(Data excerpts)
========================================

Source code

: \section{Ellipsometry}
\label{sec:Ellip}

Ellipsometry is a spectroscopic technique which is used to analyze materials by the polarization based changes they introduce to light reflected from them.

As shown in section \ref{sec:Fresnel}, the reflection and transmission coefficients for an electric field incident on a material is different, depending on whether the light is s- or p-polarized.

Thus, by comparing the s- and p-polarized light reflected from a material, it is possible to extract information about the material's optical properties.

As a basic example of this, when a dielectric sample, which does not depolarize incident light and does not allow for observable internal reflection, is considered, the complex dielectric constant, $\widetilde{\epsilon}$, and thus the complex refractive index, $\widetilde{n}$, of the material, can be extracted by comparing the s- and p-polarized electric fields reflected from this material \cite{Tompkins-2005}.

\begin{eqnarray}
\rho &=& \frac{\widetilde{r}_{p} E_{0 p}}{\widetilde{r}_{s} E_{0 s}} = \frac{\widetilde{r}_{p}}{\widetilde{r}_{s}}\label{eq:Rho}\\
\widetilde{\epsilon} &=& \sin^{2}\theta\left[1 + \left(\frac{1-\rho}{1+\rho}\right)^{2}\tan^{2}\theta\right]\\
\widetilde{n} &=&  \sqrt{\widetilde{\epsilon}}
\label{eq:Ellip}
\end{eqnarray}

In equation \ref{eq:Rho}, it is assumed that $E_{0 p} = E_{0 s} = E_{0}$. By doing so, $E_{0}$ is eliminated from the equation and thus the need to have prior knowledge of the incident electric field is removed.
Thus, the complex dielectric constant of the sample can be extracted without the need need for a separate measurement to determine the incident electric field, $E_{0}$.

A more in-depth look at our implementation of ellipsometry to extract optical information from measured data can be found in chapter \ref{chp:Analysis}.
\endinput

========================================

WORK ITEM:
Count the lines in the records above that contain the word "epsilon", and reply with only that number.

RESULT OF THE TASK:
3